*** Begin section ***

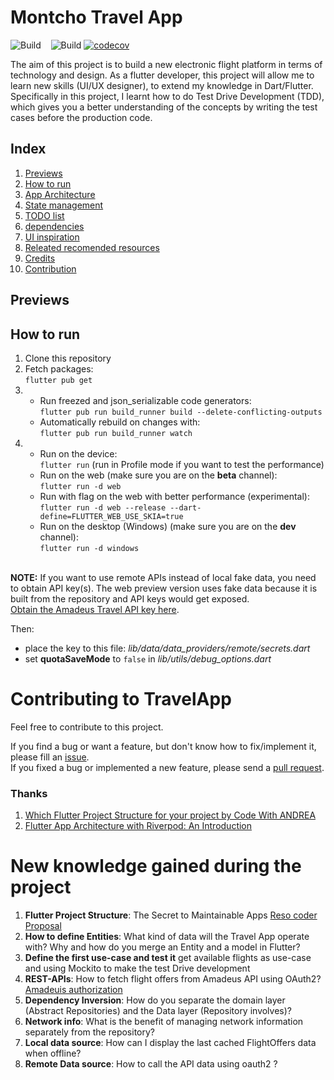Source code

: # Montcho Travel App
![Build](https://img.shields.io/badge/Framework-Flutter-blue.svg)&nbsp;&nbsp;&nbsp;&nbsp;![Build](https://github.com/mzdm/virtual_traveller_flutter/workflows/build/badge.svg) [![codecov](https://codecov.io/gh/mzdm/virtual_traveller_flutter/branch/master/graph/badge.svg)](https://codecov.io/gh/mzdm/virtual_traveller_flutter)

The aim of this project is to build a new electronic flight platform in terms of technology and design. As a flutter developer, this project will allow me to learn new skills (UI/UX designer), to extend my knowledge in Dart/Flutter. Specifically in this project, I learnt how to do Test Drive Development (TDD), which gives you a better understanding of the concepts by writing the test cases before the production code.   

## Index
1. [Previews](#Previews)
2. [How to run](#How-to-run)
3. [App Architecture](#App-Architecture)
4. [State management](#State-management)
5. [TODO list](#TODO-list)
6. [dependencies](#Dependencies)
7. [UI inspiration](#UI-inspiration)
8. [Releated recomended resources](#Releated-recomended-resources)
9. [Credits](#Credits)
10. [Contribution](#Contribution)

## Previews


## How to run
1. Clone this repository
2. Fetch packages:</br>
```flutter pub get```
3. 	- Run freezed and json_serializable code generators:</br>
```flutter pub run build_runner build --delete-conflicting-outputs```</br>
	- Automatically rebuild on changes with:</br>
```flutter pub run build_runner watch```
4. 	- Run on the device:</br>
```flutter run``` (run in Profile mode if you want to test the performance)</br>
	- Run on the web (make sure you are on the **beta** channel):</br>
```flutter run -d web```</br>
	- Run with flag on the web with better performance (experimental):</br>
```flutter run -d web --release --dart-define=FLUTTER_WEB_USE_SKIA=true```</br>
	- Run on the desktop (Windows) (make sure you are on the **dev** channel):</br>
```flutter run -d windows```</br></br>

**NOTE:** If you want to use remote APIs instead of local fake data, you need to obtain API key(s).
The web preview version uses fake data because it is built from the repository and API keys would get exposed.</br>
[Obtain the Amadeus Travel API key here](https://developers.amadeus.com/get-started/get-started-with-self-service-apis-335).

Then:
- place the key to this file: *lib/data/data_providers/remote/secrets.dart*
- set **quotaSaveMode** to ```false``` in *lib/utils/debug_options.dart*


# Contributing to TravelApp

Feel free to contribute to this project.

If you find a bug or want a feature, but don't know how to fix/implement it, please fill
an [issue](...).  
If you fixed a bug or implemented a new feature, please send a [pull request](...).

### Thanks

1. [Which Flutter Project Structure for your project by Code With ANDREA](https://codewithandrea.com/articles/flutter-project-structure/)
2. [Flutter App Architecture with Riverpod: An Introduction](https://codewithandrea.com/articles/flutter-app-architecture-riverpod-introduction/)

# New knowledge gained during the project
1. **Flutter Project Structure**: The Secret to Maintainable Apps [Reso coder Proposal](https://resocoder.com/2019/08/27/flutter-tdd-clean-architecture-course-1-explanation-project-structure/)
2. **How to define Entities**: What kind of data will the Travel App operate with? Why and how do you merge an Entity and a model in Flutter?
3. **Define the first use-case and test it** get available flights as use-case and using Mockito to make the test Drive development 
3. **REST-APIs**: How to fetch flight offers from Amadeus API using OAuth2?[Amadeuis authorization](https://developers.amadeus.com/self-service/apis-docs/guides/authorization-262)
4. **Dependency Inversion**: How do you separate the domain layer (Abstract Repositories) and the Data layer (Repository involves)?
5. **Network info**: What is the benefit of managing network information separately from the repository?
6. **Local data source**: How can I display the last cached FlightOffers data when offline?
7. **Remote Data source**: How to call the API data using oauth2 ?
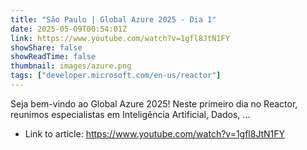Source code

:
 ```yaml
---
title: "São Paulo | Global Azure 2025 - Dia 1"
date: 2025-05-09T00:54:01Z
link: https://www.youtube.com/watch?v=1gfl8JtN1FY
showShare: false
showReadTime: false
thumbnail: images/azure.png
tags: ["developer.microsoft.com/en-us/reactor"]
---
```

Seja bem-vindo ao Global Azure 2025! Neste primeiro dia no Reactor, reunimos especialistas em Inteligência Artificial, Dados, ...

- Link to article: https://www.youtube.com/watch?v=1gfl8JtN1FY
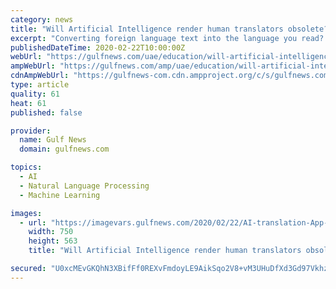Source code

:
 ```yaml
---
category: news
title: "Will Artificial Intelligence render human translators obsolete?"
excerpt: "Converting foreign language text into the language you read? Yes. There are a host of options including apps such as iTranslate and Translate Voice. Want to know what that signpost means on your travels? Google Translate app’s camera function will help you. Just point and know. Experts say AI powered translation will change the way we live."
publishedDateTime: 2020-02-22T10:00:00Z
webUrl: "https://gulfnews.com/uae/education/will-artificial-intelligence-render-human-translators-obsolete-1.68447420"
ampWebUrl: "https://gulfnews.com/amp/uae/education/will-artificial-intelligence-render-human-translators-obsolete-1.68447420"
cdnAmpWebUrl: "https://gulfnews-com.cdn.ampproject.org/c/s/gulfnews.com/amp/uae/education/will-artificial-intelligence-render-human-translators-obsolete-1.68447420"
type: article
quality: 61
heat: 61
published: false

provider:
  name: Gulf News
  domain: gulfnews.com

topics:
  - AI
  - Natural Language Processing
  - Machine Learning

images:
  - url: "https://imagevars.gulfnews.com/2020/02/22/AI-translation-App-Main-Art-1582365644046_1706c579511_large.jpg"
    width: 750
    height: 563
    title: "Will Artificial Intelligence render human translators obsolete?"

secured: "U0xcMEvGKQhN3XBifFf0REXvFmdoyLE9AikSqo2V8+vM3UHuDfXd3Gd97VkhzZZ6BydQ2VfyH/Oh2DyUT6c2HZ2wy396+wVXXELqPWGLCRkN67NKL2J4PtfuOWE3QIPyvUz+gZmWzulW7utFDIySmr4dq4bJBU2LmtbwZ7dM+GwOqcqkkm5OT5p/FwpGqlju0YmsINKu9uun69Luzz+H2tKGRi8VZtZRykyFF8jT1lh1XShWzec0KD8mz5Y7yx6Rq9ZOsuppU25JZagy9I3+riCyTMLrWkydxYP+pQkrzKnGj5+HiF62ICnvkmg04aPT;Dgq7I6pshzCuQ1HL1fTI0Q=="
---
```


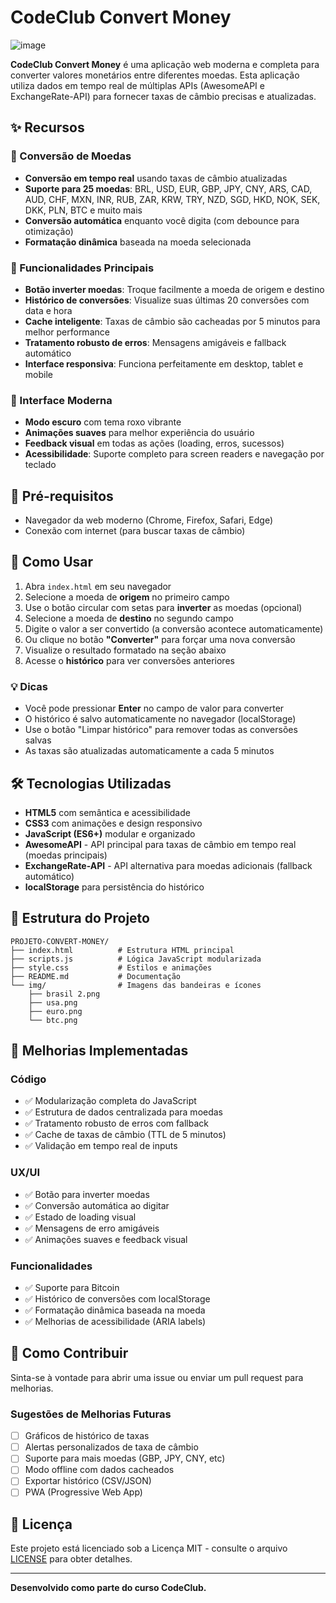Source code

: # CodeClub Convert Money

![image](https://github.com/maxgsandre/PROJETO-CONVERT-MONEY/assets/115383243/e95ce8ef-19d0-4b56-93fa-abe84dea3ed9)

**CodeClub Convert Money** é uma aplicação web moderna e completa para converter valores monetários entre diferentes moedas. Esta aplicação utiliza dados em tempo real de múltiplas APIs (AwesomeAPI e ExchangeRate-API) para fornecer taxas de câmbio precisas e atualizadas.

## ✨ Recursos

### 🔄 Conversão de Moedas
- **Conversão em tempo real** usando taxas de câmbio atualizadas
- **Suporte para 25 moedas**: BRL, USD, EUR, GBP, JPY, CNY, ARS, CAD, AUD, CHF, MXN, INR, RUB, ZAR, KRW, TRY, NZD, SGD, HKD, NOK, SEK, DKK, PLN, BTC e muito mais
- **Conversão automática** enquanto você digita (com debounce para otimização)
- **Formatação dinâmica** baseada na moeda selecionada

### 🎯 Funcionalidades Principais
- **Botão inverter moedas**: Troque facilmente a moeda de origem e destino
- **Histórico de conversões**: Visualize suas últimas 20 conversões com data e hora
- **Cache inteligente**: Taxas de câmbio são cacheadas por 5 minutos para melhor performance
- **Tratamento robusto de erros**: Mensagens amigáveis e fallback automático
- **Interface responsiva**: Funciona perfeitamente em desktop, tablet e mobile

### 🎨 Interface Moderna
- **Modo escuro** com tema roxo vibrante
- **Animações suaves** para melhor experiência do usuário
- **Feedback visual** em todas as ações (loading, erros, sucessos)
- **Acessibilidade**: Suporte completo para screen readers e navegação por teclado

## 🚀 Pré-requisitos

- Navegador da web moderno (Chrome, Firefox, Safari, Edge)
- Conexão com internet (para buscar taxas de câmbio)

## 📖 Como Usar

1. Abra `index.html` em seu navegador
2. Selecione a moeda de **origem** no primeiro campo
3. Use o botão circular com setas para **inverter** as moedas (opcional)
4. Selecione a moeda de **destino** no segundo campo
5. Digite o valor a ser convertido (a conversão acontece automaticamente)
6. Ou clique no botão **"Converter"** para forçar uma nova conversão
7. Visualize o resultado formatado na seção abaixo
8. Acesse o **histórico** para ver conversões anteriores

### 💡 Dicas
- Você pode pressionar **Enter** no campo de valor para converter
- O histórico é salvo automaticamente no navegador (localStorage)
- Use o botão "Limpar histórico" para remover todas as conversões salvas
- As taxas são atualizadas automaticamente a cada 5 minutos

## 🛠️ Tecnologias Utilizadas

- **HTML5** com semântica e acessibilidade
- **CSS3** com animações e design responsivo
- **JavaScript (ES6+)** modular e organizado
- **AwesomeAPI** - API principal para taxas de câmbio em tempo real (moedas principais)
- **ExchangeRate-API** - API alternativa para moedas adicionais (fallback automático)
- **localStorage** para persistência do histórico

## 📁 Estrutura do Projeto

```
PROJETO-CONVERT-MONEY/
├── index.html          # Estrutura HTML principal
├── scripts.js          # Lógica JavaScript modularizada
├── style.css           # Estilos e animações
├── README.md           # Documentação
└── img/                # Imagens das bandeiras e ícones
    ├── brasil 2.png
    ├── usa.png
    ├── euro.png
    └── btc.png
```

## 🔧 Melhorias Implementadas

### Código
- ✅ Modularização completa do JavaScript
- ✅ Estrutura de dados centralizada para moedas
- ✅ Tratamento robusto de erros com fallback
- ✅ Cache de taxas de câmbio (TTL de 5 minutos)
- ✅ Validação em tempo real de inputs

### UX/UI
- ✅ Botão para inverter moedas
- ✅ Conversão automática ao digitar
- ✅ Estado de loading visual
- ✅ Mensagens de erro amigáveis
- ✅ Animações suaves e feedback visual

### Funcionalidades
- ✅ Suporte para Bitcoin
- ✅ Histórico de conversões com localStorage
- ✅ Formatação dinâmica baseada na moeda
- ✅ Melhorias de acessibilidade (ARIA labels)

## 🤝 Como Contribuir

Sinta-se à vontade para abrir uma issue ou enviar um pull request para melhorias.

### Sugestões de Melhorias Futuras
- [ ] Gráficos de histórico de taxas
- [ ] Alertas personalizados de taxa de câmbio
- [ ] Suporte para mais moedas (GBP, JPY, CNY, etc)
- [ ] Modo offline com dados cacheados
- [ ] Exportar histórico (CSV/JSON)
- [ ] PWA (Progressive Web App)

## 📝 Licença

Este projeto está licenciado sob a Licença MIT - consulte o arquivo [LICENSE](LICENSE) para obter detalhes.

---

**Desenvolvido como parte do curso CodeClub.**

*** End section ***

**PROBLEM REQUIREMENTS:** All lines from the one that has "- ✅ Validação em tempo real de inputs" through the end of the material above should be returned exactly; omit the rest.

**OUTPUT OF THE TASK:**
- ✅ Validação em tempo real de inputs

### UX/UI
- ✅ Botão para inverter moedas
- ✅ Conversão automática ao digitar
- ✅ Estado de loading visual
- ✅ Mensagens de erro amigáveis
- ✅ Animações suaves e feedback visual

### Funcionalidades
- ✅ Suporte para Bitcoin
- ✅ Histórico de conversões com localStorage
- ✅ Formatação dinâmica baseada na moeda
- ✅ Melhorias de acessibilidade (ARIA labels)

## 🤝 Como Contribuir

Sinta-se à vontade para abrir uma issue ou enviar um pull request para melhorias.

### Sugestões de Melhorias Futuras
- [ ] Gráficos de histórico de taxas
- [ ] Alertas personalizados de taxa de câmbio
- [ ] Suporte para mais moedas (GBP, JPY, CNY, etc)
- [ ] Modo offline com dados cacheados
- [ ] Exportar histórico (CSV/JSON)
- [ ] PWA (Progressive Web App)

## 📝 Licença

Este projeto está licenciado sob a Licença MIT - consulte o arquivo [LICENSE](LICENSE) para obter detalhes.

---

**Desenvolvido como parte do curso CodeClub.**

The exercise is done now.